◆ **Exercise instructions**: Transcribe each record precisely; images stay out.

[Stored data entries]
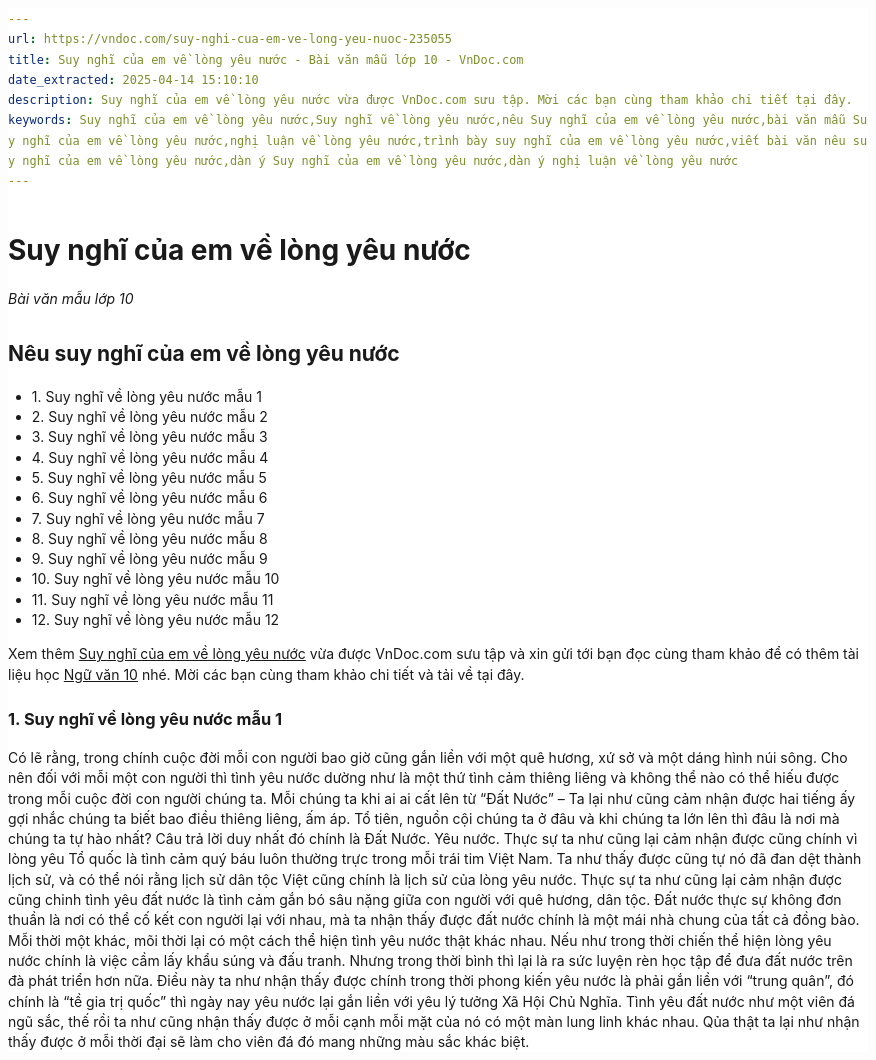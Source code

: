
 ```yaml
---
url: https://vndoc.com/suy-nghi-cua-em-ve-long-yeu-nuoc-235055
title: Suy nghĩ của em về lòng yêu nước - Bài văn mẫu lớp 10 - VnDoc.com
date_extracted: 2025-04-14 15:10:10
description: Suy nghĩ của em về lòng yêu nước vừa được VnDoc.com sưu tập. Mời các bạn cùng tham khảo chi tiết tại đây.
keywords: Suy nghĩ của em về lòng yêu nước,Suy nghĩ về lòng yêu nước,nêu Suy nghĩ của em về lòng yêu nước,bài văn mẫu Suy nghĩ của em về lòng yêu nước,nghị luận về lòng yêu nước,trình bày suy nghĩ của em về lòng yêu nước,viết bài văn nêu suy nghĩ của em về lòng yêu nước,dàn ý Suy nghĩ của em về lòng yêu nước,dàn ý nghị luận về lòng yêu nước
---
```


# Suy nghĩ của em về lòng yêu nước
 _Bài văn mẫu lớp 10_
## Nêu suy nghĩ của em về lòng yêu nước
  * 1\. Suy nghĩ về lòng yêu nước mẫu 1
  * 2\. Suy nghĩ về lòng yêu nước mẫu 2
  * 3\. Suy nghĩ về lòng yêu nước mẫu 3
  * 4\. Suy nghĩ về lòng yêu nước mẫu 4
  * 5\. Suy nghĩ về lòng yêu nước mẫu 5
  * 6\. Suy nghĩ về lòng yêu nước mẫu 6
  * 7\. Suy nghĩ về lòng yêu nước mẫu 7
  * 8\. Suy nghĩ về lòng yêu nước mẫu 8
  * 9\. Suy nghĩ về lòng yêu nước mẫu 9
  * 10\. Suy nghĩ về lòng yêu nước mẫu 10
  * 11\. Suy nghĩ về lòng yêu nước mẫu 11
  * 12\. Suy nghĩ về lòng yêu nước mẫu 12

Xem thêm
[Suy nghĩ của em về lòng yêu nước](<https://vndoc.com/suy-nghi-cua-em-ve-long-yeu-nuoc-235055>) vừa được VnDoc.com sưu tập và xin gửi tới bạn đọc cùng tham khảo để có thêm tài liệu học [Ngữ văn 10](<https://vndoc.com/ngu-van-lop10>) nhé. Mời các bạn cùng tham khảo chi tiết và tải về tại đây.
### 1\. Suy nghĩ về lòng yêu nước mẫu 1
Có lẽ rằng, trong chính cuộc đời mỗi con người bao giờ cũng gắn liền với một quê hương, xứ sở và một dáng hình núi sông. Cho nên đối với mỗi một con người thì tình yêu nước dường như là một thứ tình cảm thiêng liêng và không thể nào có thể hiếu được trong mỗi cuộc đời con người chúng ta.
Mỗi chúng ta khi ai ai cất lên từ “Đất Nước” – Ta lại như cũng cảm nhận được hai tiếng ấy gợi nhắc chúng ta biết bao điều thiêng liêng, ấm áp. Tổ tiên, nguồn cội chúng ta ở đâu và khi chúng ta lớn lên thì đâu là nơi mà chúng ta tự hào nhất? Câu trả lời duy nhất đó chính là Đất Nước. Yêu nước. Thực sự ta như cũng lại cảm nhận được cũng chính vì lòng yêu Tổ quốc là tình cảm quý báu luôn thường trực trong mỗi trái tim Việt Nam. Ta như thấy được cũng tự nó đã đan dệt thành lịch sử, và có thể nói rằng lịch sử dân tộc Việt cũng chính là lịch sử của lòng yêu nước. Thực sự ta như cũng lại cảm nhận được cũng chinh tình yêu đất nước là tình cảm gắn bó sâu nặng giữa con người với quê hương, dân tộc. Đất nước thực sự không đơn thuần là nơi có thể cố kết con người lại với nhau, mà ta nhận thấy được đất nước chính là một mái nhà chung của tất cả đồng bào.
Mỗi thời một khác, mõi thời lại có một cách thể hiện tình yêu nước thật khác nhau. Nếu như trong thời chiến thể hiện lòng yêu nước chính là việc cầm lấy khẩu súng và đấu tranh. Nhưng trong thời bình thì lại là ra sức luyện rèn học tập để đưa đất nước trên đà phát triển hơn nữa. Điều này ta như nhận thấy được chính trong thời phong kiến yêu nước là phải gắn liền với “trung quân”, đó chính là “tề gia trị quốc” thì ngày nay yêu nước lại gắn liền với yêu lý tưởng Xã Hội Chủ Nghĩa. Tình yêu đất nước như một viên đá ngũ sắc, thế rồi ta như cũng nhận thấy được ở mỗi cạnh mỗi mặt của nó có một màn lung linh khác nhau. Qủa thật ta lại như nhận thấy được ở mỗi thời đại sẽ làm cho viên đá đó mang những màu sắc khác biệt.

◆ **Result**:
Source code

:
 ```yaml
---
url: https://vndoc.com/suy-nghi-cua-em-ve-long-yeu-nuoc-235055
title: Suy nghĩ của em về lòng yêu nước - Bài văn mẫu lớp 10 - VnDoc.com
date_extracted: 2025-04-14 15:10:10
description: Suy nghĩ của em về lòng yêu nước vừa được VnDoc.com sưu tập. Mời các bạn cùng tham khảo chi tiết tại đây.
keywords: Suy nghĩ của em về lòng yêu nước,Suy nghĩ về lòng yêu nước,nêu Suy nghĩ của em về lòng yêu nước,bài văn mẫu Suy nghĩ của em về lòng yêu nước,nghị luận về lòng yêu nước,trình bày suy nghĩ của em về lòng yêu nước,viết bài văn nêu suy nghĩ của em về lòng yêu nước,dàn ý Suy nghĩ của em về lòng yêu nước,dàn ý nghị luận về lòng yêu nước
---
```


# Suy nghĩ của em về lòng yêu nước
 _Bài văn mẫu lớp 10_
## Nêu suy nghĩ của em về lòng yêu nước
  * 1\. Suy nghĩ về lòng yêu nước mẫu 1
  * 2\. Suy nghĩ về lòng yêu nước mẫu 2
  * 3\. Suy nghĩ về lòng yêu nước mẫu 3
  * 4\. Suy nghĩ về lòng yêu nước mẫu 4
  * 5\. Suy nghĩ về lòng yêu nước mẫu 5
  * 6\. Suy nghĩ về lòng yêu nước mẫu 6
  * 7\. Suy nghĩ về lòng yêu nước mẫu 7
  * 8\. Suy nghĩ về lòng yêu nước mẫu 8
  * 9\. Suy nghĩ về lòng yêu nước mẫu 9
  * 10\. Suy nghĩ về lòng yêu nước mẫu 10
  * 11\. Suy nghĩ về lòng yêu nước mẫu 11
  * 12\. Suy nghĩ về lòng yêu nước mẫu 12

Xem thêm
[Suy nghĩ của em về lòng yêu nước](<https://vndoc.com/suy-nghi-cua-em-ve-long-yeu-nuoc-235055>) vừa được VnDoc.com sưu tập và xin gửi tới bạn đọc cùng tham khảo để có thêm tài liệu học [Ngữ văn 10](<https://vndoc.com/ngu-van-lop10>) nhé. Mời các bạn cùng tham khảo chi tiết và tải về tại đây.
### 1\. Suy nghĩ về lòng yêu nước mẫu 1
Có lẽ rằng, trong chính cuộc đời mỗi con người bao giờ cũng gắn liền với một quê hương, xứ sở và một dáng hình núi sông. Cho nên đối với mỗi một con người thì tình yêu nước dường như là một thứ tình cảm thiêng liêng và không thể nào có thể hiếu được trong mỗi cuộc đời con người chúng ta.
Mỗi chúng ta khi ai ai cất lên từ “Đất Nước” – Ta lại như cũng cảm nhận được hai tiếng ấy gợi nhắc chúng ta biết bao điều thiêng liêng, ấm áp. Tổ tiên, nguồn cội chúng ta ở đâu và khi chúng ta lớn lên thì đâu là nơi mà chúng ta tự hào nhất? Câu trả lời duy nhất đó chính là Đất Nước. Yêu nước. Thực sự ta như cũng lại cảm nhận được cũng chính vì lòng yêu Tổ quốc là tình cảm quý báu luôn thường trực trong mỗi trái tim Việt Nam. Ta như thấy được cũng tự nó đã đan dệt thành lịch sử, và có thể nói rằng lịch sử dân tộc Việt cũng chính là lịch sử của lòng yêu nước. Thực sự ta như cũng lại cảm nhận được cũng chinh tình yêu đất nước là tình cảm gắn bó sâu nặng giữa con người với quê hương, dân tộc. Đất nước thực sự không đơn thuần là nơi có thể cố kết con người lại với nhau, mà ta nhận thấy được đất nước chính là một mái nhà chung của tất cả đồng bào.
Mỗi thời một khác, mõi thời lại có một cách thể hiện tình yêu nước thật khác nhau. Nếu như trong thời chiến thể hiện lòng yêu nước chính là việc cầm lấy khẩu súng và đấu tranh. Nhưng trong thời bình thì lại là ra sức luyện rèn học tập để đưa đất nước trên đà phát triển hơn nữa. Điều này ta như nhận thấy được chính trong thời phong kiến yêu nước là phải gắn liền với “trung quân”, đó chính là “tề gia trị quốc” thì ngày nay yêu nước lại gắn liền với yêu lý tưởng Xã Hội Chủ Nghĩa. Tình yêu đất nước như một viên đá ngũ sắc, thế rồi ta như cũng nhận thấy được ở mỗi cạnh mỗi mặt của nó có một màn lung linh khác nhau. Qủa thật ta lại như nhận thấy được ở mỗi thời đại sẽ làm cho viên đá đó mang những màu sắc khác biệt.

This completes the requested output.